From the entries below, copy every line that holds the word "have".

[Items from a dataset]
==============================

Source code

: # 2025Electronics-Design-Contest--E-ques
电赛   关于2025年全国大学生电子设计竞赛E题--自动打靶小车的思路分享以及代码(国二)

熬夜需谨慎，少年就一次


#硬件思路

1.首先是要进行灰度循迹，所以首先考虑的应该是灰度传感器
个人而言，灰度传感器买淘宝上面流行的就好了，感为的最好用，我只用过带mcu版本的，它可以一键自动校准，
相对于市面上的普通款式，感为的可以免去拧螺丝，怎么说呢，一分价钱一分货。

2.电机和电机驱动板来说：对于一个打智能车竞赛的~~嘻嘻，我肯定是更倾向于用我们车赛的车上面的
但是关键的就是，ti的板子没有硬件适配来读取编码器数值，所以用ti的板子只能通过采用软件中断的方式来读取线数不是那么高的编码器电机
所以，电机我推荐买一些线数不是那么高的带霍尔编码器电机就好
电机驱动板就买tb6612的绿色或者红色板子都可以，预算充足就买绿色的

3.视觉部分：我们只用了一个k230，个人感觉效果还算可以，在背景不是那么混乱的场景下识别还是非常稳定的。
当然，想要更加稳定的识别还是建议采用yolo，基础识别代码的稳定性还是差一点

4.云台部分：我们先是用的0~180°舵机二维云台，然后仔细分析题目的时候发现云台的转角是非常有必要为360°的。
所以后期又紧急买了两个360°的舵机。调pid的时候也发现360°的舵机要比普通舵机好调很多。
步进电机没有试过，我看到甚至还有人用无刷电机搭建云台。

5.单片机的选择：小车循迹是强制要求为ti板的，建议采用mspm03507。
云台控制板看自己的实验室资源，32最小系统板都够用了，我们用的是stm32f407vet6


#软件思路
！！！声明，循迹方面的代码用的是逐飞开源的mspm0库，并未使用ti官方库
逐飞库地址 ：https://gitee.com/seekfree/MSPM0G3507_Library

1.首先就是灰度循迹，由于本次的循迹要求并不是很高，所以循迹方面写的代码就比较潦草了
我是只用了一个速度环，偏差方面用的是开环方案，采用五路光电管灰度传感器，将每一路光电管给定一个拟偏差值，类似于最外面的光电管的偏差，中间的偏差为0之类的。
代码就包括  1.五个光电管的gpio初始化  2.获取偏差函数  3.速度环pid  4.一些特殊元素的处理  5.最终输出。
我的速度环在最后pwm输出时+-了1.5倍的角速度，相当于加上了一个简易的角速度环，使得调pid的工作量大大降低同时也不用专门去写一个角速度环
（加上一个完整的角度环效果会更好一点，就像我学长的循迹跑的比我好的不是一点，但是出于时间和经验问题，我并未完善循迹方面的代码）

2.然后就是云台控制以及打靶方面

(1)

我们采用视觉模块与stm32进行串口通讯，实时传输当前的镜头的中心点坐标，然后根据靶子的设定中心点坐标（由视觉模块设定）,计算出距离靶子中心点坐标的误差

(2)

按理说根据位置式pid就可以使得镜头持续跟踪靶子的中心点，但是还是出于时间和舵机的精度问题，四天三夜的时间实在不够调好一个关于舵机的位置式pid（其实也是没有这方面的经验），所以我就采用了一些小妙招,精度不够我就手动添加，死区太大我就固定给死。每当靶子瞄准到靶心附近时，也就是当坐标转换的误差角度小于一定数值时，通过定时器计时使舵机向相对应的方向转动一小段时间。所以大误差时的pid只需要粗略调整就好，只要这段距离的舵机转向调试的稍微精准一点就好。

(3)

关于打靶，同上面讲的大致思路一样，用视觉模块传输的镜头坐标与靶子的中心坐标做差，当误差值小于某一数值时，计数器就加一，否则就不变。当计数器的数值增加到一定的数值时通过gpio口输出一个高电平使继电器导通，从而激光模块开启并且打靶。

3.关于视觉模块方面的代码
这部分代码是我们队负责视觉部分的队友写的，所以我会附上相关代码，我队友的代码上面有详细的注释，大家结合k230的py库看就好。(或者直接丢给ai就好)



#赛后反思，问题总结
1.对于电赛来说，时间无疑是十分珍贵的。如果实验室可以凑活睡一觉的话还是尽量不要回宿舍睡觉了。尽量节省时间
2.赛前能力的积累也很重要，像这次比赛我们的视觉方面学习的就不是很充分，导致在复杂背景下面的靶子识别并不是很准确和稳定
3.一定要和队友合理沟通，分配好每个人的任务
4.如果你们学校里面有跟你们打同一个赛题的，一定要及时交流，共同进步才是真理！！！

==============================

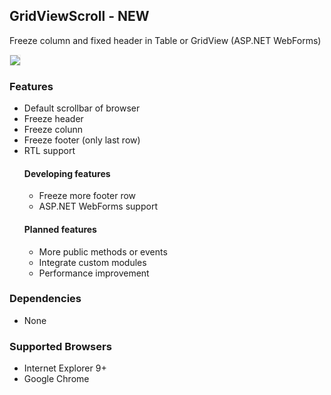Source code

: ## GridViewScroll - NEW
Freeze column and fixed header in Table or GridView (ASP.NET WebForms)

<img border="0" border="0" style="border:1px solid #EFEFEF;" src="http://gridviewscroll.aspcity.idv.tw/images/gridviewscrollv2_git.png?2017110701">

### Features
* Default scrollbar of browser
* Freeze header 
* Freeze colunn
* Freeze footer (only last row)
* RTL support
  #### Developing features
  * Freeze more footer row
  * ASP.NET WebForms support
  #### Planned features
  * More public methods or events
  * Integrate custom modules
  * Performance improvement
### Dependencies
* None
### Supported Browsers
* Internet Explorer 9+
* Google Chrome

==============================

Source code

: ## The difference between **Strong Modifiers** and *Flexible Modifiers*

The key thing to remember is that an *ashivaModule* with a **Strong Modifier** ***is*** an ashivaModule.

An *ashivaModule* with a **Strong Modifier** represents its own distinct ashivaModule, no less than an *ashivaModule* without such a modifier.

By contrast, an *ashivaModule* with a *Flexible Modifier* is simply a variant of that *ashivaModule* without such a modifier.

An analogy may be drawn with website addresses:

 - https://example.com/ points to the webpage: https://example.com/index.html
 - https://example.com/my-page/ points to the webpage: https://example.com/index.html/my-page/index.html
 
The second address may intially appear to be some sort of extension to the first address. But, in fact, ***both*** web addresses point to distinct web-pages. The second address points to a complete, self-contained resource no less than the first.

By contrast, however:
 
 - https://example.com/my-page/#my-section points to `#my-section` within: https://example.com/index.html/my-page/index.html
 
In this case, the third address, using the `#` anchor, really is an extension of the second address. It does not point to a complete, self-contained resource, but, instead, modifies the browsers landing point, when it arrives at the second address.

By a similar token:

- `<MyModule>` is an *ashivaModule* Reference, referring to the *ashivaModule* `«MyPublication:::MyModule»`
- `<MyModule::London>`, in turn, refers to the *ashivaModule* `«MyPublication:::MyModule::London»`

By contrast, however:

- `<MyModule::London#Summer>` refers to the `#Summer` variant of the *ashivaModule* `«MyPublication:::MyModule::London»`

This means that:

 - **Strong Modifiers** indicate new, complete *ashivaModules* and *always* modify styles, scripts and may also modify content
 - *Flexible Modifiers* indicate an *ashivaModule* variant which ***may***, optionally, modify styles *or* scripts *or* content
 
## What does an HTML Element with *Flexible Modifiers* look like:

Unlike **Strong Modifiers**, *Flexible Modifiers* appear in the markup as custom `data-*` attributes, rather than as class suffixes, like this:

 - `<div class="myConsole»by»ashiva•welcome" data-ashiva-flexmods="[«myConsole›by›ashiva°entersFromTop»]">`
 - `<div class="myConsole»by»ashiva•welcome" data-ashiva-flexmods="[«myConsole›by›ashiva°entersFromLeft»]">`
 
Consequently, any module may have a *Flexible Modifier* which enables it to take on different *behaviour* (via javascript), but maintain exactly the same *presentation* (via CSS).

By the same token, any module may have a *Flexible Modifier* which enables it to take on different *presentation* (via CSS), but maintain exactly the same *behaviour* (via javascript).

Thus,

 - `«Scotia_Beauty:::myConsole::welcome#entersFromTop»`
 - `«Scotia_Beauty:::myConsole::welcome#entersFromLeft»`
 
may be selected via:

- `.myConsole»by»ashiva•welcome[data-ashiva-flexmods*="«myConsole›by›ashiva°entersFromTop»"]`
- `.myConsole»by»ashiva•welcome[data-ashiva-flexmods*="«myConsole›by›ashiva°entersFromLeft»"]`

==============================

(Result for this exercise)
Consequently, any module may have a *Flexible Modifier* which enables it to take on different *behaviour* (via javascript), but maintain exactly the same *presentation* (via CSS).
By the same token, any module may have a *Flexible Modifier* which enables it to take on different *presentation* (via CSS), but maintain exactly the same *behaviour* (via javascript).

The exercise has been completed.